Eiseres heeft verder in haar beroepschrift bepleit dat sprake is van strijd met het rechtszekerheidsbeginsel, het vertrouwensbeginsel, het materiële zorgvuldigheidsbeginsel en het evenredigheidsbeginsel. Zij heeft ter zitting desgevraagd verklaard dat dit geen betrekking heeft op de wijziging van de regeling van artikel 31a van de Wet LB 1964, maar op het feit dat verweerder niet is overgegaan tot intrekking/wijziging van de beschikking. Eiseres heeft ter zitting benadrukt dat het haar om het (nalaten van) handelen door verweerder gaat en niet om dat van de wetgever. De rechtbank vat de argumenten van eiseres dan ook aldus op dat eiseres niet (langer) de wetswijziging zelf bestrijdt. Uit hetgeen hiervoor is overwogen in onderdeel 14 volgt dat verweerder niet heeft gehandeld in strijd met de door eiseres aangevoerde algemene beginselen van behoorlijk bestuur.

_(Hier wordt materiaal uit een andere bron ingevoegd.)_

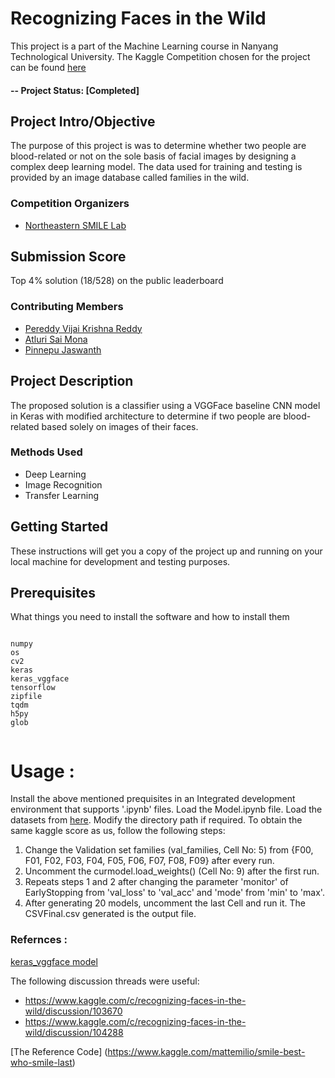 # Recognizing Faces in the Wild
This project is a part of the Machine Learning course in Nanyang Technological University. The Kaggle Competition chosen for the project can be found [here](https://www.kaggle.com/c/recognizing-faces-in-the-wild) 

#### -- Project Status: [Completed]

## Project Intro/Objective
The purpose of this project is was to determine whether two people are blood-related or not on the sole basis of facial images by designing a complex deep learning model. The data used for training and testing is provided by an image database called families in the wild. 

### Competition Organizers
* [Northeastern SMILE Lab](https://web.northeastern.edu/smilelab/)

## Submission Score 
Top 4% solution (18/528) on the public leaderboard

### Contributing Members
- [Pereddy Vijai Krishna Reddy](https://github.com/pvijaikr)
- [Atluri Sai Mona](https://github.com/alturisaimona)
- [Pinnepu Jaswanth](https://github.com/jaswanth001)

## Project Description
The proposed solution is a classifier using a VGGFace baseline CNN model in Keras with modified architecture to determine if two people are blood-related based solely on images of their faces. 

### Methods Used
* Deep Learning 
* Image Recognition
* Transfer Learning 

## Getting Started

These instructions will get you a copy of the project up and running on your local machine for development and testing purposes.

## Prerequisites

What things you need to install the software and how to install them

```

numpy
os
cv2
keras
keras_vggface
tensorflow
zipfile
tqdm
h5py
glob


```

# Usage : 
Install the above mentioned prequisites in an Integrated development environment that supports '.ipynb' files. Load the Model.ipynb file. Load the datasets from [here](https://www.kaggle.com/c/recognizing-faces-in-the-wild/data). Modify the directory path if required.
To obtain the same kaggle score as us, follow the following steps:
1. Change the Validation set families (val_families, Cell No: 5) from {F00, F01, F02, F03, F04, F05, F06, F07, F08, F09} after every run.
2. Uncomment the curmodel.load_weights() (Cell No: 9) after the first run.
3. Repeats steps 1 and 2 after changing the parameter 'monitor' of EarlyStopping from 'val_loss' to 'val_acc' and 'mode' from 'min' to 'max'.
4. After generating 20 models, uncomment the last Cell and run it. The CSVFinal.csv generated is the output file.


### Refernces :
[keras_vggface model](https://github.com/rcmalli/keras-vggface)

The following discussion threads were useful:
- https://www.kaggle.com/c/recognizing-faces-in-the-wild/discussion/103670
- https://www.kaggle.com/c/recognizing-faces-in-the-wild/discussion/104288

[The Reference Code] (https://www.kaggle.com/mattemilio/smile-best-who-smile-last)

Van disproportionaliteit is evenmin sprake, reeds omdat eiseres met de werknemer in het addendum op de arbeidsovereenkomst heeft afgesproken dat zij niet overgaat tot compensatie van enig verlies van voordelen die voortvloeien uit de 30%-regeling, indien er wijzigingen in die regeling optreden als gevolg van wetswijzigingen of wijzigingen die gebaseerd zijn op rechtszaken. Eiseres wordt dan ook niet financieel geraakt door de verkorting van de looptijd.